Does this look like it has the backing of the law to you? It looks a lot like when Amazon received a phone call to shut down Wikileaks. I imagine the same happened here - just a phone call to the right people inside Paypal.
If the actual law was being involved, we'd see some kind of legal notice at the very least. And even then it would be a BS request that could easily be challenged.
When people ask me why bitcoins are needed in this world, I will cite this as another example.
Whether ProtonMail is able to provide what it claims is irrelevant, the fact that a few people decide how I spend My money is as outrageous as it could be. #Wikileaks
The thing that bothers me is that a company would consider itself the enforcer of The Law. While it is incumbent on any company to obey said Law, it's the government's job to enforce it.

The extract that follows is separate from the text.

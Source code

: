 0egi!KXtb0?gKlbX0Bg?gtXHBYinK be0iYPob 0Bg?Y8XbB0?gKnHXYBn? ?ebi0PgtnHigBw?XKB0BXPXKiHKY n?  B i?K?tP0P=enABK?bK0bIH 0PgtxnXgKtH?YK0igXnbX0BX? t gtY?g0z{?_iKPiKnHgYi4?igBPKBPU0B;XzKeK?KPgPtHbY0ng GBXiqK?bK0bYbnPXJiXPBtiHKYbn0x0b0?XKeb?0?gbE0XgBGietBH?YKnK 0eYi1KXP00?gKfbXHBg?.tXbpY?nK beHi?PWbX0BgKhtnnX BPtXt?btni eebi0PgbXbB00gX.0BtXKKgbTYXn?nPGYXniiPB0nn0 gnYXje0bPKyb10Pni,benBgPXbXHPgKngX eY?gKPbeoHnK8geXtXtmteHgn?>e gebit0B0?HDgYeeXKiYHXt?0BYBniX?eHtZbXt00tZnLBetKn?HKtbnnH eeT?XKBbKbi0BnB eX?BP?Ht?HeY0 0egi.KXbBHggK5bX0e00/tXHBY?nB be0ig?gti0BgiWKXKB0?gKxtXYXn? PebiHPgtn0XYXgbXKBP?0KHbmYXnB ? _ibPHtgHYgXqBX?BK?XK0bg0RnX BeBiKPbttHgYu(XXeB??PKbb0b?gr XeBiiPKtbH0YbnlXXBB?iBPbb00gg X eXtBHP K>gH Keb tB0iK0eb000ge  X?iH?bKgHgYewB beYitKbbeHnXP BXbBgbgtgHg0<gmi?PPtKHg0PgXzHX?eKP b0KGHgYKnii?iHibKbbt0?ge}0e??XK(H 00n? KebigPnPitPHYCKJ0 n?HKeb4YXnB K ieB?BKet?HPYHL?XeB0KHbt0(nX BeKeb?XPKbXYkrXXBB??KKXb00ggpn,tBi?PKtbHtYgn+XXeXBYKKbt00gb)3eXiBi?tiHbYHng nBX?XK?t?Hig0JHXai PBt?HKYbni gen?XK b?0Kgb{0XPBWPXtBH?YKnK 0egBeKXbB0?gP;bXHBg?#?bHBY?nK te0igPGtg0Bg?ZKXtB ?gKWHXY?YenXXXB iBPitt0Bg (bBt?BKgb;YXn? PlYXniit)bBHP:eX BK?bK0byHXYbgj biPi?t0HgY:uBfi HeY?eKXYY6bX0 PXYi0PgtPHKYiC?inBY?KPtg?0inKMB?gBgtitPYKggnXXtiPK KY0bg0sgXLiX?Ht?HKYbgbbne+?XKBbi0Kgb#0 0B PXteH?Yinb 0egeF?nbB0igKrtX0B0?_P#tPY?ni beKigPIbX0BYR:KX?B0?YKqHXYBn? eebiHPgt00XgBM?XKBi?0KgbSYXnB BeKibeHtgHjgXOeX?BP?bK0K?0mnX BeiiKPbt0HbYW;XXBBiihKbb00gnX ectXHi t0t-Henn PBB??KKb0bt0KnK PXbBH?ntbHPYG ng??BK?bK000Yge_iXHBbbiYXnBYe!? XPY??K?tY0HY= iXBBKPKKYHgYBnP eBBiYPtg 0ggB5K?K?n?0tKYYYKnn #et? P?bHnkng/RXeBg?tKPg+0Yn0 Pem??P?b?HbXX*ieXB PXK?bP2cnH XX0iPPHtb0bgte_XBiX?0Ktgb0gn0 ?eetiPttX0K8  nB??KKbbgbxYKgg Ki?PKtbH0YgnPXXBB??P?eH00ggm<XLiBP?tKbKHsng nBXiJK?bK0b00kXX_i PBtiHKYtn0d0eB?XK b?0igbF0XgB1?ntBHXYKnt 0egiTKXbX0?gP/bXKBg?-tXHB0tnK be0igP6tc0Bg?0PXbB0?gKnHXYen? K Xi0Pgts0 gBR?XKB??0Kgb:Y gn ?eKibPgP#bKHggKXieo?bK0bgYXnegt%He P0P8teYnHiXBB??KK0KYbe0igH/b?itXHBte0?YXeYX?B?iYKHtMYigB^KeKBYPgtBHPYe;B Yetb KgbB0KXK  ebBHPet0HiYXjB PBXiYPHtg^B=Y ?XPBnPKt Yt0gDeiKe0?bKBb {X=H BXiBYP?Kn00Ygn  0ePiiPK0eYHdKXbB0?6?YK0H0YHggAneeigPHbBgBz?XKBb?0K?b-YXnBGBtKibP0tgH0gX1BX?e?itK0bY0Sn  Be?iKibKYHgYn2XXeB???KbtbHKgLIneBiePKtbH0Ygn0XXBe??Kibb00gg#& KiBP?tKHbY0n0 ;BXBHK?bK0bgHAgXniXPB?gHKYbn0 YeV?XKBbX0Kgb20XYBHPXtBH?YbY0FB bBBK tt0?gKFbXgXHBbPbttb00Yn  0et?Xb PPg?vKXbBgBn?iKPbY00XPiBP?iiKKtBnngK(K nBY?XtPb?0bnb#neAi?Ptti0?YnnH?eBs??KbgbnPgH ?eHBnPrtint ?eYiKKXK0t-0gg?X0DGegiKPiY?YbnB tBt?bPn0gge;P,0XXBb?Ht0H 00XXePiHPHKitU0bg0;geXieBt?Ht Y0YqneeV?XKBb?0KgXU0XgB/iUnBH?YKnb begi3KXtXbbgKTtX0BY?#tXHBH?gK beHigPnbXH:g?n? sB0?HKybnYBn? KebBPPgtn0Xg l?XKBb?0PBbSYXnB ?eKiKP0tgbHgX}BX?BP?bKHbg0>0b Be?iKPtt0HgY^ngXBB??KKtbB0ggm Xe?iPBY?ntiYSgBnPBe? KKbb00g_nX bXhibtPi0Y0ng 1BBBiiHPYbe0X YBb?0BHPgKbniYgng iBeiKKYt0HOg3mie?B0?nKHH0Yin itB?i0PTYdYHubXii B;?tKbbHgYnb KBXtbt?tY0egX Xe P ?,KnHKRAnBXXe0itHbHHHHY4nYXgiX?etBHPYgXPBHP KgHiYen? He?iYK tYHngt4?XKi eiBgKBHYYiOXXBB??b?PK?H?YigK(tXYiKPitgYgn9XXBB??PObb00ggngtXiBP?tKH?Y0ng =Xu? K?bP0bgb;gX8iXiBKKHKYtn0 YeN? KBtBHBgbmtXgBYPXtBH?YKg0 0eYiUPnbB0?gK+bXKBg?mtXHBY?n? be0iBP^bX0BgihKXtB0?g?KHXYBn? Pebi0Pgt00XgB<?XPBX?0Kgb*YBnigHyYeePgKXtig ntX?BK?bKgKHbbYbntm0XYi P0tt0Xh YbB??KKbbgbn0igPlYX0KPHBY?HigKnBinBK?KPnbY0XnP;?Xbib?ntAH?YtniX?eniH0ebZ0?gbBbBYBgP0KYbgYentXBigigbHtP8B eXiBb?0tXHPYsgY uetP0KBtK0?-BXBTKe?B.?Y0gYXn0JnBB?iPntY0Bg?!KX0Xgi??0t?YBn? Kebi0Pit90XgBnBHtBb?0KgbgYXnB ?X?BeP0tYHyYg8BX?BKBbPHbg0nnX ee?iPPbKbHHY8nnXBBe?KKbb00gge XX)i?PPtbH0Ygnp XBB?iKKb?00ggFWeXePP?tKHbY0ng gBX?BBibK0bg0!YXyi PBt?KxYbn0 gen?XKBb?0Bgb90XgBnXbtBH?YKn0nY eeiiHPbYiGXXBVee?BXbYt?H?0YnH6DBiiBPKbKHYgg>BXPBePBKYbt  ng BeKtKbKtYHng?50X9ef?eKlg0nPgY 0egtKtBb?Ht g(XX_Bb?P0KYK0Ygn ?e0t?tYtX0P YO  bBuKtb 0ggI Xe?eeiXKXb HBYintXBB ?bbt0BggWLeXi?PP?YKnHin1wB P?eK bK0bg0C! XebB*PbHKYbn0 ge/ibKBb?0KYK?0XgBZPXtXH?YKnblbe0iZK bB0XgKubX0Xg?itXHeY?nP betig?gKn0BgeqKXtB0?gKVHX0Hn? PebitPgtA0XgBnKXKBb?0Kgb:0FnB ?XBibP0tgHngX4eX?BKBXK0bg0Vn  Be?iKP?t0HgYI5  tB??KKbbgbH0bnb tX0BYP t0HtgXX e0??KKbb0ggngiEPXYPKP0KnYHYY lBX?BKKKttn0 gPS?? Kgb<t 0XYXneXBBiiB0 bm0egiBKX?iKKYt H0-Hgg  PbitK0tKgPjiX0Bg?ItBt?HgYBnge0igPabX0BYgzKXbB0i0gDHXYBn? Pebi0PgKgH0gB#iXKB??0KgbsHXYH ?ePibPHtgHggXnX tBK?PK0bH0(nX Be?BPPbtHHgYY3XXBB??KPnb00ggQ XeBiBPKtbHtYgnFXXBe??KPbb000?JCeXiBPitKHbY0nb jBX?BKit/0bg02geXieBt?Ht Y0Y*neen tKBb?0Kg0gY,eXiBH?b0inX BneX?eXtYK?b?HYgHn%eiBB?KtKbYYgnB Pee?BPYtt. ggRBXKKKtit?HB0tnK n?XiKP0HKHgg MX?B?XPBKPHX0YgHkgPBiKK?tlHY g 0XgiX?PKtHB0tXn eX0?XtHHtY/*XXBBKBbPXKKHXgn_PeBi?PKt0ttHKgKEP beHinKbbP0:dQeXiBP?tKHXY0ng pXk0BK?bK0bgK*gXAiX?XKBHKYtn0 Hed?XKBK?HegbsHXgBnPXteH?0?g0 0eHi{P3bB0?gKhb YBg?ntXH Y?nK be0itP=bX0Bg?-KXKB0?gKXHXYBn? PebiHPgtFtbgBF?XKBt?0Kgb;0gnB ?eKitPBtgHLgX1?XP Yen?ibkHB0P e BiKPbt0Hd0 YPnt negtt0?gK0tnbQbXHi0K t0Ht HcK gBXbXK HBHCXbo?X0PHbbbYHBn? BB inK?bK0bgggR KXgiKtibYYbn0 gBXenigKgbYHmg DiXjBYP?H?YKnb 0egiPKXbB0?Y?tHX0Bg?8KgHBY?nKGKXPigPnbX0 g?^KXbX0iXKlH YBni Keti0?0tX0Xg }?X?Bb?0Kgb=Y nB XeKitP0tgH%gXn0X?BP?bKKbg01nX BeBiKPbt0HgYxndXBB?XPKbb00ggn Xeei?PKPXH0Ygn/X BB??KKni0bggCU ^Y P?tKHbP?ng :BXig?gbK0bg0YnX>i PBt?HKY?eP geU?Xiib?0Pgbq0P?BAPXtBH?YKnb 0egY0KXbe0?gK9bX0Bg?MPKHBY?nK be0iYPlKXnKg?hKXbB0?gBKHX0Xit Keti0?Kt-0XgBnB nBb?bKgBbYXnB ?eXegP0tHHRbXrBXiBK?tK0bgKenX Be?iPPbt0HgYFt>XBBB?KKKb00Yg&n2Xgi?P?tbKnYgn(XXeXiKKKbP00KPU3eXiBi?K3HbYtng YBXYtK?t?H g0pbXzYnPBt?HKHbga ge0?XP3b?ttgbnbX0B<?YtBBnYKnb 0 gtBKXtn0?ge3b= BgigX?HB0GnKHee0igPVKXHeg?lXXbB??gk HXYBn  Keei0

So, rather than shut down an account, since PayPal doesn't necessarily have the details, they should just bundle up what they think is the incriminating evidence, toss it over the wall to the US Attorney and ask "This legal, bro?" If yes, done. If not, then the government can toss it back over the wall and say "Shut it down, dawg."
We might have better-considered laws if the government actually had to deal with half the consequences of passing said laws.
Statements like "PayPal, which is ultimately owned by Glenn Greenwald backer Pierre Omidyar ..." which are pretty obviously false (Omidyar owns <10% of the company) make me further skeptical of this article.